=== Data extract ===

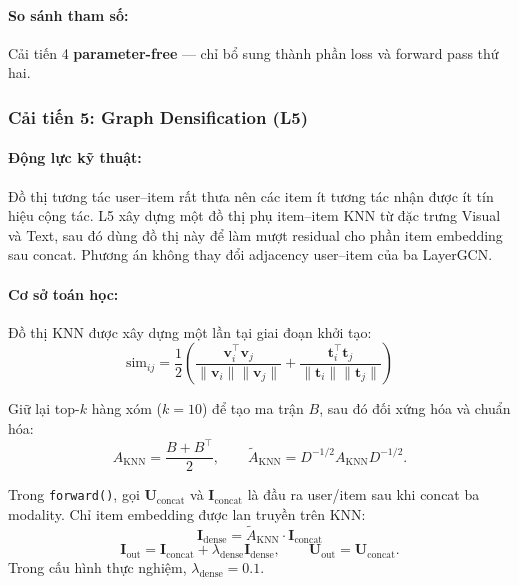 \paragraph{So sánh tham số:}
Cải tiến 4 \textbf{parameter-free} --- chỉ bổ sung thành phần loss và forward pass thứ hai.


\subsubsection{Cải tiến 5: Graph Densification (L5)}

\paragraph{Động lực kỹ thuật:}
Đồ thị tương tác user--item rất thưa nên các item ít tương tác nhận được ít tín hiệu cộng tác. L5 xây dựng một đồ thị phụ item--item KNN từ đặc trưng Visual và Text, sau đó dùng đồ thị này để làm mượt residual cho phần item embedding sau concat. Phương án không thay đổi adjacency user--item của ba LayerGCN.

\paragraph{Cơ sở toán học:}
Đồ thị KNN được xây dựng một lần tại giai đoạn khởi tạo:
\begin{equation}
\text{sim}_{ij} = \frac{1}{2}\left(\frac{\mathbf{v}_i^\top \mathbf{v}_j}{\|\mathbf{v}_i\|\|\mathbf{v}_j\|} + \frac{\mathbf{t}_i^\top \mathbf{t}_j}{\|\mathbf{t}_i\|\|\mathbf{t}_j\|}\right)
\end{equation}

Giữ lại top-$k$ hàng xóm ($k=10$) để tạo ma trận $B$, sau đó đối xứng hóa và chuẩn hóa:
\begin{equation}
A_{\text{KNN}}=\frac{B+B^\top}{2},
\qquad
\tilde{A}_{\text{KNN}}=D^{-1/2}A_{\text{KNN}}D^{-1/2}.
\end{equation}

Trong \texttt{forward()}, gọi $\mathbf U_{\text{concat}}$ và $\mathbf I_{\text{concat}}$ là đầu ra user/item sau khi concat ba modality. Chỉ item embedding được lan truyền trên KNN:
\begin{equation}
\mathbf{I}_{\text{dense}} = \tilde{A}_{\text{KNN}} \cdot \mathbf{I}_{\text{concat}}
\end{equation}
\begin{equation}
\mathbf{I}_{\text{out}} = \mathbf{I}_{\text{concat}} + \lambda_{\text{dense}}\mathbf{I}_{\text{dense}},
\qquad
\mathbf U_{\text{out}}=\mathbf U_{\text{concat}}.
\end{equation}
Trong cấu hình thực nghiệm, $\lambda_{\text{dense}}=0.1$.

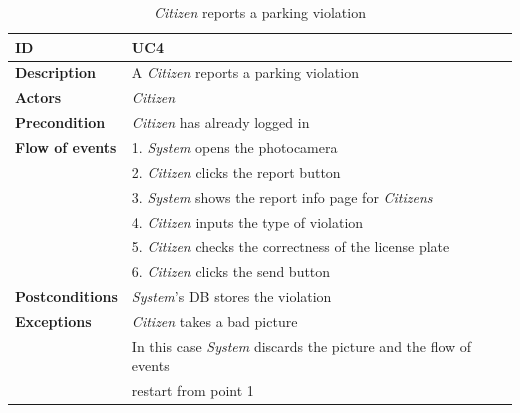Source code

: \documentclass{article}
\begin{document}
\begin{table}
    \begin{center}
    \centering
\begin{tabular}{ | l | l |}
\hline
\textbf{ID} & UC4 \\
\hline
\textbf{Description} & A \textit{Citizen} reports a parking violation  \\
\hline
\textbf{Actors} & \textit{Citizen} \\
\hline
\textbf{Precondition} & \textit{Citizen} has already logged in \\
\hline
\textbf{Flow of events} & 1. \textit{System} opens the photocamera \\
                        & 2. \textit{Citizen} clicks the report button \\
                        & 3. \textit{System} shows the report info page for \textit{Citizens} \\
                        & 4. \textit{Citizen} inputs the type of violation \\
                        & 5. \textit{Citizen} checks the correctness of the license plate \\
                        & 6. \textit{Citizen} clicks the send button \\
\hline
\textbf{Postconditions} & \textit{System}'s DB stores the violation  \\
\hline
\textbf{Exceptions} & \textit{Citizen} takes a bad picture \\
                    & In this case \textit{System} discards the picture and the flow of events  \\
                    & restart from point 1\\  
\hline
\end{tabular}
\caption{\textit{Citizen} reports a parking violation}
\end{center}
\end{table}
\end{document}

===

- Task directions
Copy the preceding data in full and word for word, dropping its pictures.

- Result
 \paragraph{So sánh tham số:}
Cải tiến 4 \textbf{parameter-free} --- chỉ bổ sung thành phần loss và forward pass thứ hai.


\subsubsection{Cải tiến 5: Graph Densification (L5)}

\paragraph{Động lực kỹ thuật:}
Đồ thị tương tác user--item rất thưa nên các item ít tương tác nhận được ít tín hiệu cộng tác. L5 xây dựng một đồ thị phụ item--item KNN từ đặc trưng Visual và Text, sau đó dùng đồ thị này để làm mượt residual cho phần item embedding sau concat. Phương án không thay đổi adjacency user--item của ba LayerGCN.

\paragraph{Cơ sở toán học:}
Đồ thị KNN được xây dựng một lần tại giai đoạn khởi tạo:
\begin{equation}
\text{sim}_{ij} = \frac{1}{2}\left(\frac{\mathbf{v}_i^\top \mathbf{v}_j}{\|\mathbf{v}_i\|\|\mathbf{v}_j\|} + \frac{\mathbf{t}_i^\top \mathbf{t}_j}{\|\mathbf{t}_i\|\|\mathbf{t}_j\|}\right)
\end{equation}

Giữ lại top-$k$ hàng xóm ($k=10$) để tạo ma trận $B$, sau đó đối xứng hóa và chuẩn hóa:
\begin{equation}
A_{\text{KNN}}=\frac{B+B^\top}{2},
\qquad
\tilde{A}_{\text{KNN}}=D^{-1/2}A_{\text{KNN}}D^{-1/2}.
\end{equation}

Trong \texttt{forward()}, gọi $\mathbf U_{\text{concat}}$ và $\mathbf I_{\text{concat}}$ là đầu ra user/item sau khi concat ba modality. Chỉ item embedding được lan truyền trên KNN:
\begin{equation}
\mathbf{I}_{\text{dense}} = \tilde{A}_{\text{KNN}} \cdot \mathbf{I}_{\text{concat}}
\end{equation}
\begin{equation}
\mathbf{I}_{\text{out}} = \mathbf{I}_{\text{concat}} + \lambda_{\text{dense}}\mathbf{I}_{\text{dense}},
\qquad
\mathbf U_{\text{out}}=\mathbf U_{\text{concat}}.
\end{equation}
Trong cấu hình thực nghiệm, $\lambda_{\text{dense}}=0.1$.

Source code

: \documentclass{article}
\begin{document}
\begin{table}
    \begin{center}
    \centering
\begin{tabular}{ | l | l |}
\hline
\textbf{ID} & UC4 \\
\hline
\textbf{Description} & A \textit{Citizen} reports a parking violation  \\
\hline
\textbf{Actors} & \textit{Citizen} \\
\hline
\textbf{Precondition} & \textit{Citizen} has already logged in \\
\hline
\textbf{Flow of events} & 1. \textit{System} opens the photocamera \\
                        & 2. \textit{Citizen} clicks the report button \\
                        & 3. \textit{System} shows the report info page for \textit{Citizens} \\
                        & 4. \textit{Citizen} inputs the type of violation \\
                        & 5. \textit{Citizen} checks the correctness of the license plate \\
                        & 6. \textit{Citizen} clicks the send button \\
\hline
\textbf{Postconditions} & \textit{System}'s DB stores the violation  \\
\hline
\textbf{Exceptions} & \textit{Citizen} takes a bad picture \\
                    & In this case \textit{System} discards the picture and the flow of events  \\
                    & restart from point 1\\  
\hline
\end{tabular}
\caption{\textit{Citizen} reports a parking violation}
\end{center}
\end{table}
\end{document}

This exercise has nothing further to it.